AI Agents in Robotics
Modern robotics demonstrates how these agent architectures translate into real-world systems. In the demo below, a robot follows instructions in natural language—the instructions are typed in this demo but spoken instructions are very much feasible today as well.
ROSA Demo: Robots can follow natural language instructions - Video developed by Oscar Poudel as part of the “AI for Robotics” Spring 2025 class project.
In 2023 OpenAI released ChatGPT, a large language model (LLM) that can understand and generate human-like text. This breakthrough has led to a surge in interest in AI applications across various fields, including robotics. Today’s robotics landscape is still exhibiting the aftermath of the Large Language Modeling (LLM) revolution. To understand how pervasive the impact is, it’s important to turn the clock back and look at a traditional autonomous vehicle architecture that is still considered state of the art.
Autonomous Vehicle Architecture
Sensing
- Camera: Visual input for image-based perception (lanes, signs, lights, objects).
- Radar: Detects objects and measures their speed/distance (good in poor visibility).
- LIDAR: Laser-based sensor for 3D mapping and object detection.
- GPS: Provides global position.
- Others: Can include ultrasonic sensors, IMUs, etc.
Perception
- Detection & Classification: For a plethora of objects such as traffic lights, signs, pedestrians, vehicles etc.
- Tracking: Resolve occlusions and track objects over time.

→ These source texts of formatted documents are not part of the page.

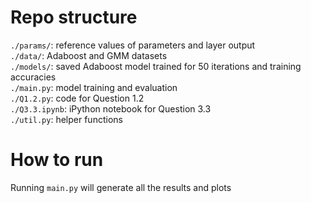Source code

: # Repo structure
`./params/`: reference values of parameters and layer output \
`./data/`: Adaboost and GMM datasets \
`./models/`: saved Adaboost model trained for 50 iterations and training accuracies \
`./main.py`: model training and evaluation \
`./Q1.2.py`: code for Question 1.2 \
`./Q3.3.ipynb`: iPython notebook for Question 3.3 \
`./util.py`: helper functions

# How to run
Running `main.py` will generate all the results and plots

- Free Space Detection: Detects drivable area.
- Localization: Determines the car’s precise position in the environment, using cameras, lidar and in general sensor fusion.
Planning
- Global Planning: High-level route to the destination.
- Prediction: Predicts the future actions of other objects (cars, pedestrians).
- Behavior Planning: Decides what the vehicle should do next (stop, yield, change lane, etc.) based on predictions and goals.
- Trajectory Planning: Computes a detailed path (trajectory) for the car to follow safely and smoothly.
Control
- PID (Proportional-Integral-Derivative) and MPC (Model Predictive Control): Algorithms to control the vehicle’s steering, throttle, and braking.
From Traditional to Modern AI Agents
In this course we will start with the basics of these subsystems but we will gradually infuse ideas from recent advances in large language models, vision-language models, and reinforcement learning to dramatically transform the capabilities of robotic systems. The ROSA demo above showcases how natural language understanding enables more intuitive human-robot interaction, while the autonomous vehicle architecture illustrates the sophisticated reasoning and planning required for real-world deployment. Key references: (Schmidhuber, 2015; Mirowski et al., 2016; Li et al., 2015)References
- Li, X., Li, L., Gao, J., He, X., Chen, J., et al. (2015). Recurrent Reinforcement Learning: A Hybrid Approach.
- Mirowski, P., Pascanu, R., Viola, F., Soyer, H., Ballard, A., et al. (2016). Learning to Navigate in Complex Environments.
- Schmidhuber, J. (2015). On Learning to Think: Algorithmic Information Theory for Novel Combinations of Reinforcement Learning Controllers and Recurrent Neural World Models.